The study is in part based on observations from the Kepler Space Telescope, which indicates that Earth-like planets in habitable zones may be common. Indeed, there are expected to be one billion currently in our Milky Way, itself one of hundreds of billions of galaxies. If those are just the first 8% of all Earth-like planets, then there are a lot still to form. Thus, in trying to find out where everyone else is in the universe, maybe the simple and unnerving answer is we are among the first sentient life.

In their paper the researchers also reference the famous Drake Equation, which predicts how likely life is to evolve. It suggests there are between one and 10,000 civilizations in our Milky Way, and up to 1,000 trillion in the universe. The researchers say, though, that it is unlikely to be at the lower level. If our civilization was the only one the universe will ever have, it would be unlikely our planet would have formed so early in its expected lifetime of 100 trillion years. And even if the Milky Way has just one other civilization, that would imply there are 10 billion others across other galaxies.
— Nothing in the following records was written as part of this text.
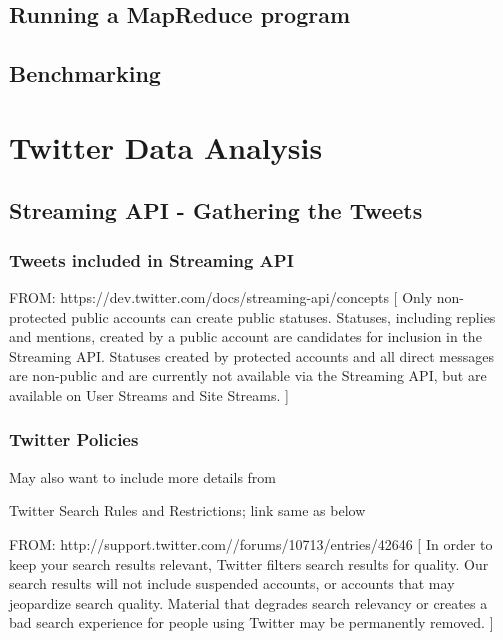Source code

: \documentclass[12pt,a4paper]{report}
\begin{document}
\section{Running a MapReduce program}
\section{Benchmarking}


\chapter{Twitter Data Analysis}

\section{Streaming API - Gathering the Tweets}

\subsection{Tweets included in Streaming API}

FROM: https://dev.twitter.com/docs/streaming-api/concepts
[
Only non-protected public accounts can create public statuses. 
Statuses, including replies and mentions, created by a public 
account are candidates for inclusion in the Streaming API. Statuses 
created by protected accounts and all direct messages are non-public 
and are currently not available via the Streaming API, but are 
available on User Streams and Site Streams.
]

\subsection{Twitter Policies}

May also want to include more details from

Twitter Search Rules and Restrictions; link same as below

FROM: http://support.twitter.com//forums/10713/entries/42646
[
In order to keep your search results relevant, Twitter filters search 
results for quality. Our search results will not include suspended accounts, 
or accounts that may jeopardize search quality. Material that degrades 
search relevancy or creates a bad search experience for 
people using Twitter may be permanently removed.
]
\end{document}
But there’s a somber thought, too; most planets are expected to form 100 billion to 1 trillion years from now. While we are right now early enough to see evidence for the expansion of the universe in the form of cosmic background radiation and so on, that evidence will be mostly erased in one trillion years due to the expansion of the universe. This means any future civilizations born around this time will have no idea how the universe began. Maybe it will be down to us to teach them.